Ekim ayında biraz soguk ama tamamen bulutsuz günesli bir havada Münih'i kesfetmek gibisi yok. Alp'lerin kuzeyinde Isar nehri kıyısında 1158 tarihinde Aslan Kral Lion tarafından kurulmus sehir, aynı zamanda Bavyera bölgesininde baskenti de olmus.
Sehrin kurulusundan itibaren merkezi olarak kabul edilen Marienplatz, sehrin merkezi. Burası cıvıl cıvıl, bir suru dukkanın, kafelerin bulundugu, aynı zamanda tarihi Frauenkirche ( Cathedral of Our Lady) kilisesinin bulundugu dev bir meydan. Meydana cıkan buyuk yuruyus yolunda ise aynı sekilde dukkanlar, kafeler ve restaurantlar bulunmakta.

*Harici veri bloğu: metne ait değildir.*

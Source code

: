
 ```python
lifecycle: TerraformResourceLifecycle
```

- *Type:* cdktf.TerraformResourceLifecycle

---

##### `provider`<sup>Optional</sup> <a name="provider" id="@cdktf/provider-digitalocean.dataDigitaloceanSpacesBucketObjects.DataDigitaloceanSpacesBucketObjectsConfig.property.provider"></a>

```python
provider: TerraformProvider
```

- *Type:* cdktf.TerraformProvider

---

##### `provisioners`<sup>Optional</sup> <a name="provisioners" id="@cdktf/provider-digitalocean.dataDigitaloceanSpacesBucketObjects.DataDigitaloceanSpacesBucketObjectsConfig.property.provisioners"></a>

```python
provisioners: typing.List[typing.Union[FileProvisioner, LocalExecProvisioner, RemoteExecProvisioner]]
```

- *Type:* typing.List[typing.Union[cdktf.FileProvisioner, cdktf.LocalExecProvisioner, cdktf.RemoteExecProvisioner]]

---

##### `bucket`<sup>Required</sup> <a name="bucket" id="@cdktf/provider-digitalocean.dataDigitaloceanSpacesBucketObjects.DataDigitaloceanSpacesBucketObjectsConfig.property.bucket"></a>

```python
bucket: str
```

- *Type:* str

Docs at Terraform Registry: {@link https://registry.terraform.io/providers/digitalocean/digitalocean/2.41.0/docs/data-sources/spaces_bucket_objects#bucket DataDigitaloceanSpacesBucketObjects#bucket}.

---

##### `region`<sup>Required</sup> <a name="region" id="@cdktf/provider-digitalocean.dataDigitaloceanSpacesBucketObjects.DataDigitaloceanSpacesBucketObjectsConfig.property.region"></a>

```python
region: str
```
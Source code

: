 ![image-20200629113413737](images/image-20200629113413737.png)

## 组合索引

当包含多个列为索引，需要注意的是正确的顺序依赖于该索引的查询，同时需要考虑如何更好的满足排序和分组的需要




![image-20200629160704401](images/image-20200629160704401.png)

Marienplatz meydanındaki baska önemli yapıt ise, Mary's column- Meryem Ana'nın altın kaplamalı heykeli, tam meydanın ortasında olan bu heykel, I.Maximillian tarafından 1638'de İsvec'le süren 30 yıl savaslarının bitisinin anısına yaptırılmıs.
Meydan carsı gercek anlamda cok kalabalık ama saat 6 dan sonra tüm dukkanların kapanması ise her yer bir anda sessizlesiyor. Aksam mutlaka ziyaret edilmesi gereken yerler ise, bira evleri... Benim gibi bira icmeyen biri icin bile cok güzel bir mekana gidiyoruz. HB Hofbrauhaus.
Burası Münihte , weissbeir yani bugday birası üretimi yapan bir kac buyuk markadan bir tanesine ait dev bira evi. Dev diyorum cunku dısardan bakıldıgında 2-3 katlı bina gibi duran, iceri girdiginizde ise cok yuksek tavanlı , tavanları resimler suslenmis, bir kısım da masa bir kısımda ise tahta uzun masalar ve bankalardan olusan cok ilginc bir mekan. HB markası 1589 yılında Bavyera Dükü 5. Wilhelm tarafından kurulmus. Biz bir cuma veya cumartesi aksamı gitmistik yanlıs hatırlamıyorsam. O güne mi özel her zaman mı böyle bilmiyorum ama icerde, folklorik kıyafetlerle Bavyera müzikleri calan bir orkestra, yine o tarz kıyafetlerle servis yapan calısanlar vardı. Daha da güzeli , bir kısım müsteri de folklorik kıyafetler giyip gelmislerdi.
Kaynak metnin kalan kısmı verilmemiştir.